I was talking to Gerald, and I asked him where he was staying, where did he live, and we walked over to city hall and he showed me the bench that he slept on between the hours of three and six a.m., which was in between the police patrols at City Hall, and that’s where he was living at that time. I asked him if I could film him, and that’s where that beautiful scene at the beginning of the movie where he’s asleep in front of city hall.
I met many other people, but decided to focus on those three core individuals who you see evolve over a period of three years. There was a certain serendipity, in kind of an uncanny capacity, that when I would come in and out of the filming over those three years, that I would keep running into these people who are the subject of the movie.
I never really had telephone contact with any of the people who are in the movie. I would just run into them on the street or I would see them at The Stewpot. So there was something very uncanny about that.
[The film] became a vehicle for understanding.
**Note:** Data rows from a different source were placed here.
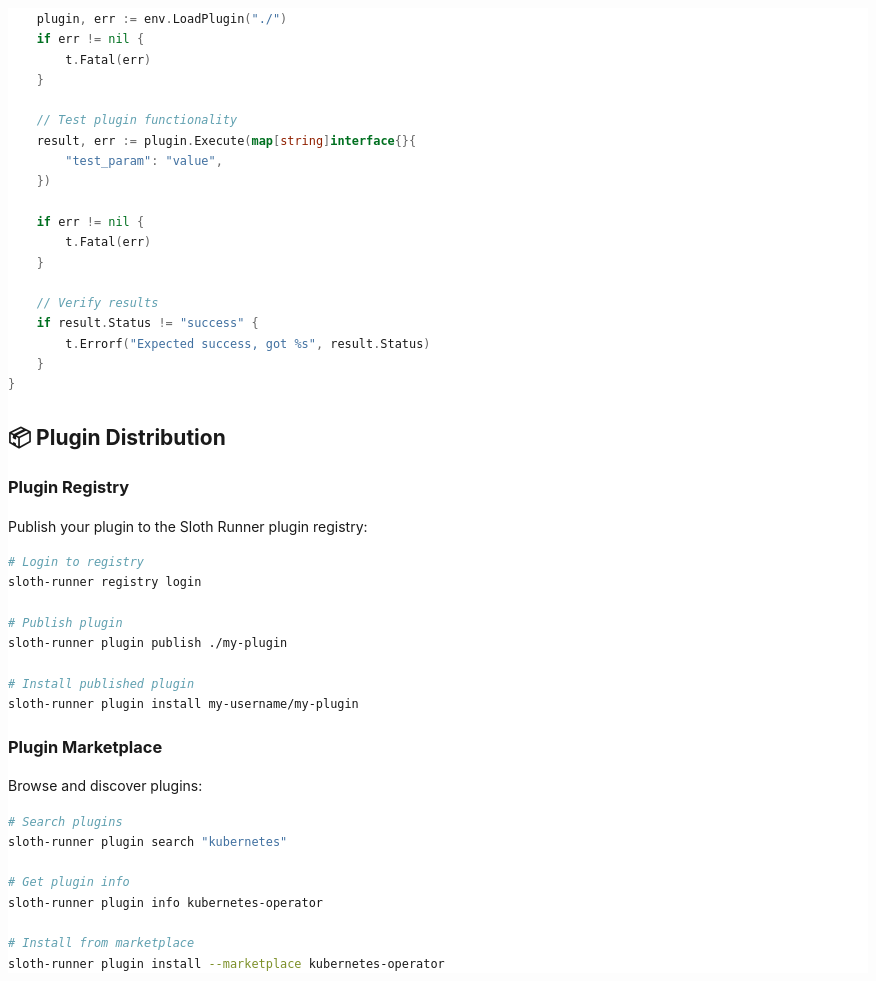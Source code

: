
 ```go
    plugin, err := env.LoadPlugin("./")
    if err != nil {
        t.Fatal(err)
    }
    
    // Test plugin functionality
    result, err := plugin.Execute(map[string]interface{}{
        "test_param": "value",
    })
    
    if err != nil {
        t.Fatal(err)
    }
    
    // Verify results
    if result.Status != "success" {
        t.Errorf("Expected success, got %s", result.Status)
    }
}
```

## 📦 Plugin Distribution

### Plugin Registry

Publish your plugin to the Sloth Runner plugin registry:

```bash
# Login to registry
sloth-runner registry login

# Publish plugin
sloth-runner plugin publish ./my-plugin

# Install published plugin
sloth-runner plugin install my-username/my-plugin
```

### Plugin Marketplace

Browse and discover plugins:

```bash
# Search plugins
sloth-runner plugin search "kubernetes"

# Get plugin info
sloth-runner plugin info kubernetes-operator

# Install from marketplace
sloth-runner plugin install --marketplace kubernetes-operator
```
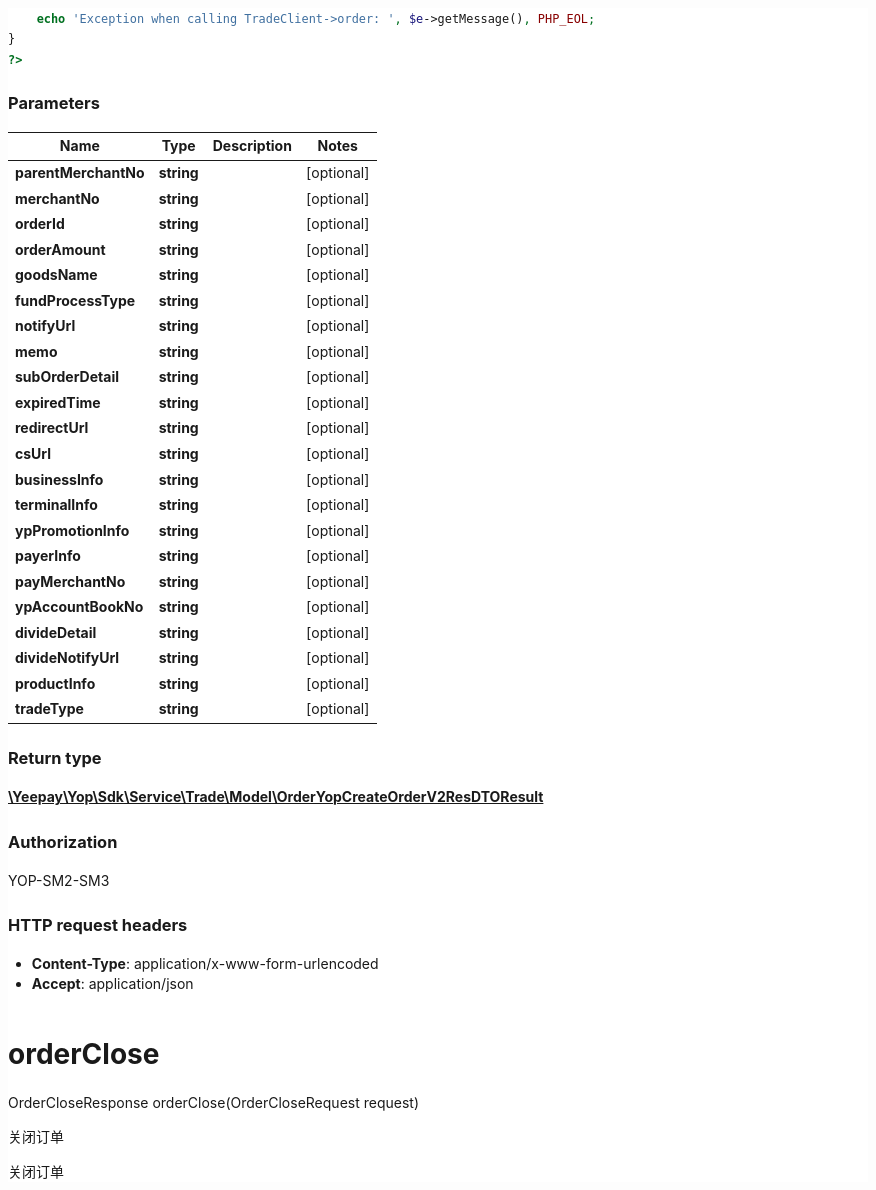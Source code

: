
 ```php
    echo 'Exception when calling TradeClient->order: ', $e->getMessage(), PHP_EOL;
}
?>
```

### Parameters

Name | Type | Description  | Notes
------------- | ------------- | ------------- | -------------
 **parentMerchantNo** | **string**|  | [optional]
 **merchantNo** | **string**|  | [optional]
 **orderId** | **string**|  | [optional]
 **orderAmount** | **string**|  | [optional]
 **goodsName** | **string**|  | [optional]
 **fundProcessType** | **string**|  | [optional]
 **notifyUrl** | **string**|  | [optional]
 **memo** | **string**|  | [optional]
 **subOrderDetail** | **string**|  | [optional]
 **expiredTime** | **string**|  | [optional]
 **redirectUrl** | **string**|  | [optional]
 **csUrl** | **string**|  | [optional]
 **businessInfo** | **string**|  | [optional]
 **terminalInfo** | **string**|  | [optional]
 **ypPromotionInfo** | **string**|  | [optional]
 **payerInfo** | **string**|  | [optional]
 **payMerchantNo** | **string**|  | [optional]
 **ypAccountBookNo** | **string**|  | [optional]
 **divideDetail** | **string**|  | [optional]
 **divideNotifyUrl** | **string**|  | [optional]
 **productInfo** | **string**|  | [optional]
 **tradeType** | **string**|  | [optional]

### Return type
[**\Yeepay\Yop\Sdk\Service\Trade\Model\OrderYopCreateOrderV2ResDTOResult**](../Model/OrderYopCreateOrderV2ResDTOResult.md)
### Authorization

YOP-SM2-SM3


### HTTP request headers

 - **Content-Type**: application/x-www-form-urlencoded
 - **Accept**: application/json

# **orderClose**
OrderCloseResponse orderClose(OrderCloseRequest request)

关闭订单

关闭订单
Being able to follow these people over a few years, you really get a sense of the intensity of their lives and the ways in which The Stewpot interplays with their lives.
You can try to sensitize people and humanize these issues, that was the biggest goal, you realize that in some sense you can’t necessarily change the world, but maybe you can enlarge someone else’s understanding and then, through that understanding, maybe there can be some meaningful action.